Saved data entries:

* * * * * * *

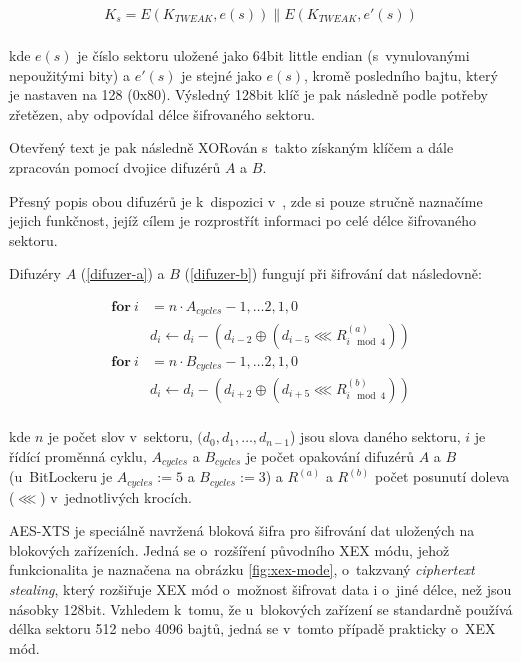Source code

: \begin{align}
K_s = E(K_{TWEAK}, e(s)) \parallel E(K_{TWEAK}, e'(s)) \\ \nonumber
\end{align}

kde $e(s)$ je číslo sektoru uložené jako 64bit little endian (s~vynulovanými nepoužitými bity) a $e'(s)$ je stejné jako $e(s)$, kromě posledního bajtu, který je nastaven na 128 (0x80). Výsledný 128bit klíč je pak následně podle potřeby zřetězen, aby odpovídal délce šifrovaného sektoru.\cite{Ferguson2006,Rosendorf2013,Kumar2008}

Otevřený text je pak následně XORován s~takto získaným klíčem a dále zpracován pomocí dvojice difuzérů $A$ a $B$.

Přesný popis obou difuzérů je k~dispozici v~\cite{Ferguson2006}, zde si pouze stručně naznačíme jejich funkčnost, jejíž cílem je rozprostřít informaci po celé délce šifrovaného sektoru.

Difuzéry $A$ (\ref{difuzer-a}) a $B$ (\ref{difuzer-b}) fungují při šifrování dat následovně:

\begin{align}
\mathbf{for}\ i &= n \cdot A_{cycles} - 1,  \dots 2, 1, 0 \nonumber \\
	&d_i \leftarrow d_i - (d_{i-2} \oplus (d_{i-5} \lll R^{(a)}_{i \mod 4})) \label{difuzer-a} \\
\mathbf{for}\ i &= n \cdot B_{cycles} - 1,  \dots 2, 1, 0 \nonumber \\
	&d_i \leftarrow d_i - (d_{i+2} \oplus (d_{i+5} \lll R^{(b)}_{i \mod 4})) \label{difuzer-b} \\
\nonumber
\end{align}

kde $n$ je počet slov v~sektoru, $(d_0, d_1,\dots,d_{n-1}$) jsou slova daného sektoru, $i$ je řídící proměnná cyklu, $A_{cycles}$ a $B_{cycles}$ je počet opakování difuzérů $A$ a $B$ (u~BitLockeru je $A_{cycles} := 5$ a $B_{cycles} := 3$) a $R^{(a)}$ a $R^{(b)}$ počet posunutí doleva ($\lll$) v~jednotlivých krocích.\cite{Ferguson2006}


\label{sec:aes-xts}

AES-XTS je speciálně navržená bloková šifra pro šifrování dat uložených na blokových zařízeních. Jedná se o~rozšíření původního XEX módu, jehož funkcionalita je naznačena na obrázku \ref{fig:xex-mode}, o~takzvaný \emph{ciphertext stealing}, který rozšiřuje XEX mód o~možnost šifrovat data i o~jiné délce, než jsou násobky 128bit.\cite{Dworkin2010} Vzhledem k~tomu, že u~blokových zařízení se standardně používá délka sektoru 512 nebo 4096 bajtů, jedná se v~tomto případě prakticky o~XEX mód.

* * * * * * *

Now copy each line of the entries that mentions "oplus".

	&d_i \leftarrow d_i - (d_{i-2} \oplus (d_{i-5} \lll R^{(a)}_{i \mod 4})) \label{difuzer-a} \\
	&d_i \leftarrow d_i - (d_{i+2} \oplus (d_{i+5} \lll R^{(b)}_{i \mod 4})) \label{difuzer-b} \\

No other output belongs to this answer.